最近研究了一下 phoenix 基于JDBC方式导入的性能问题,测试环境:
hadoop (2.3.0+cdh5.0.0+548)
hbase(0.96.1.1+cdh5.0.0+60)
phoenix4.0.0.0
创建表tab_ps_xdr2, 带有4个索引列分别创建4个索引表,如下:
create table TAB_PS_XDR2 ( K VARCHAR NOT NULL PRIMARY KEY, A VARCHAR, B VARCHAR, C VARCHAR, D VARCHAR, V VARCHAR) COMPRESSION='SNAPPY',SALT_BUCKETS=12,TTL='7200',VERSIONS='5';
create index CALLING_NUMBER2 on TAB_PS_XDR2 (A);
create index CALLED_NUMBER2 on TAB_PS_XDR2 (B);
create index IMSI2 on TAB_PS_XDR2 (C);
create index IMEI2 on TAB_PS_XDR2 (D);
测试代码:
public static void readCVS5(int pre, String path) {
File file = new File(path);
long fileLength = 0;
fileLength = file.length();
int BUFFER_SIZE = (int) fileLength;// 100M的缓冲
Connection _Connection = null;
PreparedStatement _PreparedStatement = null;
String tSQL = "UPSERT INTO TAB_PS_XDR2 VALUES(?,?,?,?,?,?)";
try {
_Connection = HBaseUtility.getConnection();
_Connection.setAutoCommit(false);
_PreparedStatement = _Connection.prepareStatement(tSQL);
long start = System.currentTimeMillis();
String pid = ManagementFactory.getRuntimeMXBean().getName().split("@")[0];
FileChannel fc = new RandomAccessFile(file, "r").getChannel();
MappedByteBuffer inputBuffer = fc.map(
FileChannel.MapMode.READ_ONLY, 0, fileLength);// 读取大文件
byte[] dst = new byte[BUFFER_SIZE];
int j = 0;
for (int offset = 0; offset < fileLength; offset += BUFFER_SIZE) {
if (fileLength - offset >= BUFFER_SIZE) {
for (int i = 0; i < BUFFER_SIZE; i++)
dst[i] = inputBuffer.get(offset + i);
} else {
for (int i = 0; i < fileLength - offset; i++)
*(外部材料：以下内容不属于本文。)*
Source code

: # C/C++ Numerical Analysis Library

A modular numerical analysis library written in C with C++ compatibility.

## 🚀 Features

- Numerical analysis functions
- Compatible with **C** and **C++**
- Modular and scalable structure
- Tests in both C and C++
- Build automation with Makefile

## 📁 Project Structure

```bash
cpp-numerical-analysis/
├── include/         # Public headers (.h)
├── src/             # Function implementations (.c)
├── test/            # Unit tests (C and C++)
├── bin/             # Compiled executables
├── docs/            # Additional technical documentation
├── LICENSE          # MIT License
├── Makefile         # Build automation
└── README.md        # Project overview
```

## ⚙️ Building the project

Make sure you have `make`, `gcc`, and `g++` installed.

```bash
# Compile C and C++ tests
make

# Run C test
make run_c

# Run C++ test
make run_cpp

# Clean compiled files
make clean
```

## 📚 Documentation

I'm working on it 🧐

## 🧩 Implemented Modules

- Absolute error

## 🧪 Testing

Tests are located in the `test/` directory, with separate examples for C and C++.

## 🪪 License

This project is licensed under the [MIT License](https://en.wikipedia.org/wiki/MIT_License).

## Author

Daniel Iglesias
dst[i] = inputBuffer.get(offset + i);
}
InputStream in = new ByteArrayInputStream(dst);
BufferedReader reader = new BufferedReader( new InputStreamReader(in), BUFFER_SIZE);
String line = reader.readLine();
String[] strs = null;
while (line != null) {
strs = parserLine2(line, ",");
if (strs.length > 5) {
_PreparedStatement.setString(1, strs[0]);
_PreparedStatement.setString(2, strs[1]);
_PreparedStatement.setString(3, strs[2]);
_PreparedStatement.setString(4, strs[3]);
_PreparedStatement.setString(5, strs[4]);
_PreparedStatement.setString(6, strs[5]);
_PreparedStatement.addBatch();
if ((++j) % pre == 0) {
_PreparedStatement.executeBatch();
_PreparedStatement.clearBatch(); //
_Connection.commit();
System.out.println( "executeInsert::" +pid);
}
} else {
System.out.println("数据问题:" + j);
}
line = reader.readLine();
}
_PreparedStatement.executeBatch();
_PreparedStatement.clearBatch();
_Connection.commit();
System.out.println("executeInsert-LashFlush!!"+pid);
long totalTime = System.currentTimeMillis() - start;
System.out.println("每秒处理数据:" + j * 1000 / totalTime);
}
} catch (Exception e) {
e.printStackTrace();
}finally {
try {
_PreparedStatement.close();
_Connection.close();
} catch (Exception e) {
e.printStackTrace();
}
}
}
单进程(万条提交)测试:
sh cmd0.sh 10000 /home/cloudil/limq/test/a-bssap-1.cdr.csv &
测试时间大约23秒。
十进程测试(万条提交):
测试大约79秒,按照平均每个文件 95M计算, 每秒处理大约12M左右数据。
每次10000-11000条提交比较合适。